Monday, July 4, 2011

Sports Funding - The Future

On Friday I was fortunate to act as MC for the ILT Southland Sports Awards,as we recognised the outstanding efforts of our sporting achievers.

When you bundle together the premier individual and team performances from throughout the year, it shows what this province of ours achieves year after year, often against better resourced and more highly fancied opponents.

We relived some of last year's most special moments, watching footage of Nathan Cohen powering home to win World Championship gold, Aaron Barclay holding the finishing tape aloft at the Youth Olympics, the Stags defending the Ranfurly Shield so proudly and born and bred southerners having Commonwealth medals draped around their necks.

The burning question is can we keep that up?

Around the world right now, the on-going funding of sport is in the headlines. In the United States the NFL and NBA are in simultaneous player lock-outs as team owners and player representatives negotiate terms in an attempt to fix a flawed system.

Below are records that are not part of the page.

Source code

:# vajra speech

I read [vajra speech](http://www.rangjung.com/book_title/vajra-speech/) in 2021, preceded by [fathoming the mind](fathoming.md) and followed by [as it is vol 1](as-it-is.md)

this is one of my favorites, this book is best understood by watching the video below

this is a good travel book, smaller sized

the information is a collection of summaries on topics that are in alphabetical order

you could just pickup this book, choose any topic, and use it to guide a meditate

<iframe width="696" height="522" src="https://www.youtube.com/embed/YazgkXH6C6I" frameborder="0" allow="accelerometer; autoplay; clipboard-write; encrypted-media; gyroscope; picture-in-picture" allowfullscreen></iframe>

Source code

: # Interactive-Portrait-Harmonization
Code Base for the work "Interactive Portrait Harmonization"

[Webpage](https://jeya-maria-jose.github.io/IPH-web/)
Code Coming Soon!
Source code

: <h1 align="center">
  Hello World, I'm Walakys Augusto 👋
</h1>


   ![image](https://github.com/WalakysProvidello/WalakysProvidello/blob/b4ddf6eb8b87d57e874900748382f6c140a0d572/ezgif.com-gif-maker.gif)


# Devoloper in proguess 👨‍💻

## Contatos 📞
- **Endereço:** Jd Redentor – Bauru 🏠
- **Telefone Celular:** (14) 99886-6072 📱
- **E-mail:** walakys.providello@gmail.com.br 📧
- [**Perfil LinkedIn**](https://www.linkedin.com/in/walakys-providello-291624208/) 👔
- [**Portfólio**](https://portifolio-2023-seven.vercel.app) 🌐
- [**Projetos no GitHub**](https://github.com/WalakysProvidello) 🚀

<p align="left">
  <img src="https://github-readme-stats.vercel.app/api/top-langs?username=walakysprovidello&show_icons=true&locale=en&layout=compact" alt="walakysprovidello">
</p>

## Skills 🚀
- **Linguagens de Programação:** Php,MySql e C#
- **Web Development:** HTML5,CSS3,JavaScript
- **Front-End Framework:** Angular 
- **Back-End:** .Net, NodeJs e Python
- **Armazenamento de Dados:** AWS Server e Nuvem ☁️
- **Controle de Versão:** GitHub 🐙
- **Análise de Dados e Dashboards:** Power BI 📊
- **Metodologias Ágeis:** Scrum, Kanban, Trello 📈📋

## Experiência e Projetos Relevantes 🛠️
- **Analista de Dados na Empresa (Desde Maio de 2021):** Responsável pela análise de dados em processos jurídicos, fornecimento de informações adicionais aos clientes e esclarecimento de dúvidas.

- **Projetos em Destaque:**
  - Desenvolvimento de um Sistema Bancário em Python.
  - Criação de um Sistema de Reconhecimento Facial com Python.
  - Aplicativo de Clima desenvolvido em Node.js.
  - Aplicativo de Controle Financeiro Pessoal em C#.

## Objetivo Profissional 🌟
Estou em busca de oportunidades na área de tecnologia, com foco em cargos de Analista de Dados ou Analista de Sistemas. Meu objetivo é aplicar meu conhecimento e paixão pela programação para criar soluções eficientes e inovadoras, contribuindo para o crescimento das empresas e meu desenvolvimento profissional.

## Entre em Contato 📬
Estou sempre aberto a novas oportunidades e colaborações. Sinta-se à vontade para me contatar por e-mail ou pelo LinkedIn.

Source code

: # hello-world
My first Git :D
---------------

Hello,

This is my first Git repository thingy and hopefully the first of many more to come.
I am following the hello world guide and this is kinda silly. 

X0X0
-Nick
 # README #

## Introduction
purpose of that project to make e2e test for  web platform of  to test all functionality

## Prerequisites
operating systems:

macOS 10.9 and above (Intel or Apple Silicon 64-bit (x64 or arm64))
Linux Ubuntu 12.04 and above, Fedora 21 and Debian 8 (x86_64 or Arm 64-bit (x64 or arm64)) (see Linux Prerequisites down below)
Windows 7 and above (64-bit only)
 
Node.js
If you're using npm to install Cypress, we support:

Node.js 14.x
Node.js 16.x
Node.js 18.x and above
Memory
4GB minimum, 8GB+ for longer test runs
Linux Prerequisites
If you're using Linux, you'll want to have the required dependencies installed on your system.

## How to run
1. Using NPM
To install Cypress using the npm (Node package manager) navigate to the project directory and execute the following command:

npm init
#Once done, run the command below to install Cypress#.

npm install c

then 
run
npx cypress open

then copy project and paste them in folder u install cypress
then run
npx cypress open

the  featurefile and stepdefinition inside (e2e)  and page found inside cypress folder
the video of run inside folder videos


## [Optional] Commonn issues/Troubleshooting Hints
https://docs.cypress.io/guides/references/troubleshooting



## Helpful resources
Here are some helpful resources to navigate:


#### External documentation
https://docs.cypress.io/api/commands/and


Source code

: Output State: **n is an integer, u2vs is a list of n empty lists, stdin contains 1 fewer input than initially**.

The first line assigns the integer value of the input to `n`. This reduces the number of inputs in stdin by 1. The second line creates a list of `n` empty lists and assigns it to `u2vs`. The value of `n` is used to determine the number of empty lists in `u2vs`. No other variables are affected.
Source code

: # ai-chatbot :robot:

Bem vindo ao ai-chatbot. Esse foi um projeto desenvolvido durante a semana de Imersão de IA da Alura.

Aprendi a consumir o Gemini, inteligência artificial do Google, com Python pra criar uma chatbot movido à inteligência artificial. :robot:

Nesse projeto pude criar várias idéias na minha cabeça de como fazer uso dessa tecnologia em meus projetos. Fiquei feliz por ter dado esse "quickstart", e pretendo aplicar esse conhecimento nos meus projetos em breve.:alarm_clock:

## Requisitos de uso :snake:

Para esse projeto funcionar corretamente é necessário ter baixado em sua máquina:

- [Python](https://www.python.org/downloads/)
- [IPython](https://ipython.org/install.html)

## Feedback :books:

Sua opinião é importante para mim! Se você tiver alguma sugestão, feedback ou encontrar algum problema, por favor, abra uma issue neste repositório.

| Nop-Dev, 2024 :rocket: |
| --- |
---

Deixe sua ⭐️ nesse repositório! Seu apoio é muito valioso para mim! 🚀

The NBA has just completed one of its most successful seasons ever. Attendance numbers, television audiences, merchandise sales and general interest are all up, yet 22 of the 30 teams will lose money - a combined total of $300 million dollars. The good news is that's an improvement on the last two seasons' deficit.

Now like most things in the US, the scale of the issue is on another planet to ours, but the principle appears the same. Those sports are trying to sustain a broken model. That's hard enough in good times let alone in the challenging revenue environment we now operate in. The major difference is that in the US billionaire owners fund these deficits. In New Zealand the red ink falls to the sport and ultimately back to those who fund the sport - in most Southland cases, our community funders.

There are two issues. One is franchise sport, vital as our shop window to the sporting nation. The other is regional sport which, as Friday showed, also does an outstanding job of generating huge success. While they are two very different scenarios with two very different challenges, they are inextricably linked.

In round numbers $10 million dollars is invested in sport in Southland each year and the pot is getting no deeper. Yet for some reason sports' only strategy (and we're all guilty of this) is to go knocking on the same doors for more money. We have been incredibly fortunate to have funders who have in the past generally answered the call positively. But that simply can't continue.

Is sport using the current investment as efficiently as it can? If we started with a blank sheet would it look like how we operate today?

The sport sector must take ownership of this issue, otherwise, quite rightly, an end result will be imposed on us and we'll be told to make it work somehow. That will bring winners and losers and we will only have ourselves to blame.

Now is a time for real leadership, otherwise it's my belief the performances we celebrated on Friday night may become fewer and farther between. I think we all agree that would be a massive tragedy.